The compressor module is a 'colourful' one, adding harmonics as the gain reduction is increased.
The EQ module is similar to Sonimus' StonEQ 4k, which is a very fine emulation of an SSL-like equaliser. Unlike StonEQ 4k, there's no Drive control, but considering the saturation/distortion available in the previous two modules I see no reason to add more! The four EQ bands have ±15dB gain with variable-Q bell curves, and the low and high bands can also be switched to shelving mode. There are also low- and high-pass filters with 12dB/octave slopes, steeper than the gain stage module. The low-pass filter can operate down to 2kHz, and the high-pass up to 1kHz. This EQ has a smoothness that enables high-frequency boosts to be introduced without adding harshness.

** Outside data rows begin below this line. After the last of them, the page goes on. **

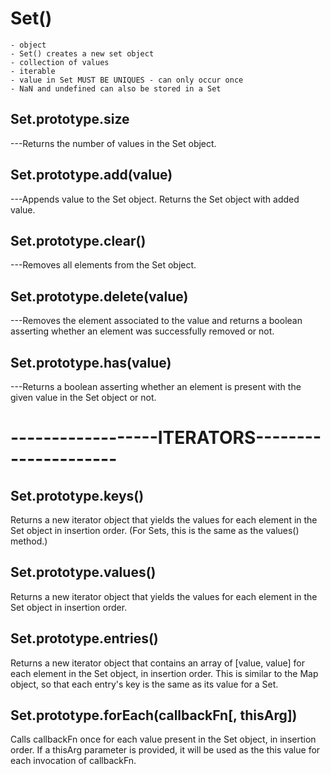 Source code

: # Set()

    - object
    - Set() creates a new set object
    - collection of values
    - iterable
    - value in Set MUST BE UNIQUES - can only occur once
    - NaN and undefined can also be stored in a Set

## Set.prototype.size

---Returns the number of values in the Set object.

## Set.prototype.add(value)

---Appends value to the Set object. Returns the Set object with added value.

## Set.prototype.clear()

---Removes all elements from the Set object.

## Set.prototype.delete(value)

---Removes the element associated to the value and returns a boolean asserting whether an element was successfully removed or not.

## Set.prototype.has(value)

---Returns a boolean asserting whether an element is present with the given value in the Set object or not.

# ------------------ITERATORS---------------------

## Set.prototype.keys()

Returns a new iterator object that yields the values for each element in the Set object in insertion order. (For Sets, this is the same as the values() method.)

## Set.prototype.values()

Returns a new iterator object that yields the values for each element in the Set object in insertion order.

## Set.prototype.entries()

Returns a new iterator object that contains an array of [value, value] for each element in the Set object, in insertion order.
This is similar to the Map object, so that each entry's key is the same as its value for a Set.

## Set.prototype.forEach(callbackFn[, thisArg])

Calls callbackFn once for each value present in the Set object, in insertion order. If a thisArg parameter is provided, it will be used as the this value for each invocation of callbackFn.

Tested in Reaper and Studio One, Satson sounded excellent and used little CPU resource. Oversampling at up to 16x is available and can help eliminate aliasing at moderate to high levels of distortion — I found that the 4x oversampling mode reduced aliasing to insignificance at any saturation level, at the cost of a small increase in CPU load. Oversampling also introduces between 31 and 42 samples' worth of latency, depending on the degree of oversampling, but Satson introduces no latency otherwise. Overall, this is another excellent product from Sonimus.